▸ **What is required**
In the entries below, find the string "maxWidth" and return each line holding it.

▸ **Supplied records**
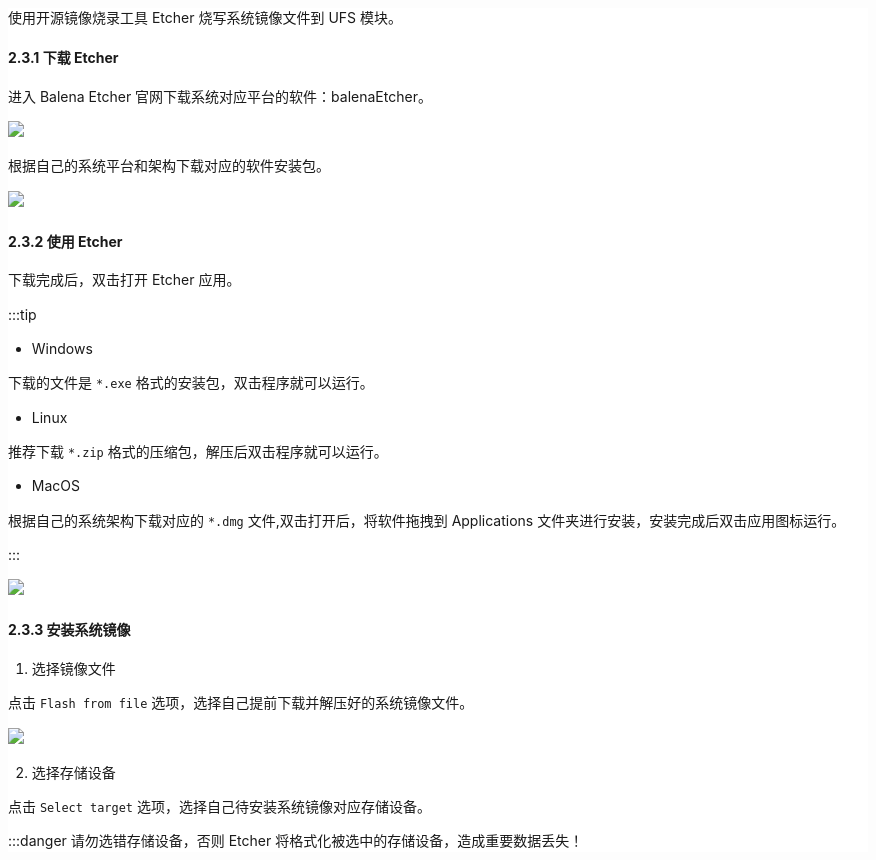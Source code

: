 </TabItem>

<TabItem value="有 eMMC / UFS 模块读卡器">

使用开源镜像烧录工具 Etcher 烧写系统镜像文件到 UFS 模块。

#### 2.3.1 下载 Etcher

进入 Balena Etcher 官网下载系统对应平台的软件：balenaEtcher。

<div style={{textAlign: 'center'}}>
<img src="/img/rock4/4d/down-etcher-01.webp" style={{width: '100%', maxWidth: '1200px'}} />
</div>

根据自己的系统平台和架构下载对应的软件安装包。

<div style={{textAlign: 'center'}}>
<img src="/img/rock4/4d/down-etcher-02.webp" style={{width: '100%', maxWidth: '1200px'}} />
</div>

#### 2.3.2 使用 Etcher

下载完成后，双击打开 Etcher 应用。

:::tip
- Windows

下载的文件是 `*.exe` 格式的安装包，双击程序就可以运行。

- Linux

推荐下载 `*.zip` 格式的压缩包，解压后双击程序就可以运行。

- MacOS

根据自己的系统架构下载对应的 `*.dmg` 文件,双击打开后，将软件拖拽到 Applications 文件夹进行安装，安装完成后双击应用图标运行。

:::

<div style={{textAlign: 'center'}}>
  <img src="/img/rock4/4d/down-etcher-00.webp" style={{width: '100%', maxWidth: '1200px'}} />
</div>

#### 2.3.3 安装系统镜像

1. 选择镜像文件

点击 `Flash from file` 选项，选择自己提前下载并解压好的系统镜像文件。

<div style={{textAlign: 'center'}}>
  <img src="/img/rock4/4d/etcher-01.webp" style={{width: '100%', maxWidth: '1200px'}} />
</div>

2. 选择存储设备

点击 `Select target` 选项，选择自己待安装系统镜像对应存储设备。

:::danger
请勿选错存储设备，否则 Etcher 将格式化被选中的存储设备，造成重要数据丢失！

▸ **Reply**
<img src="/img/rock4/4d/down-etcher-01.webp" style={{width: '100%', maxWidth: '1200px'}} />
<img src="/img/rock4/4d/down-etcher-02.webp" style={{width: '100%', maxWidth: '1200px'}} />
  <img src="/img/rock4/4d/down-etcher-00.webp" style={{width: '100%', maxWidth: '1200px'}} />
  <img src="/img/rock4/4d/etcher-01.webp" style={{width: '100%', maxWidth: '1200px'}} />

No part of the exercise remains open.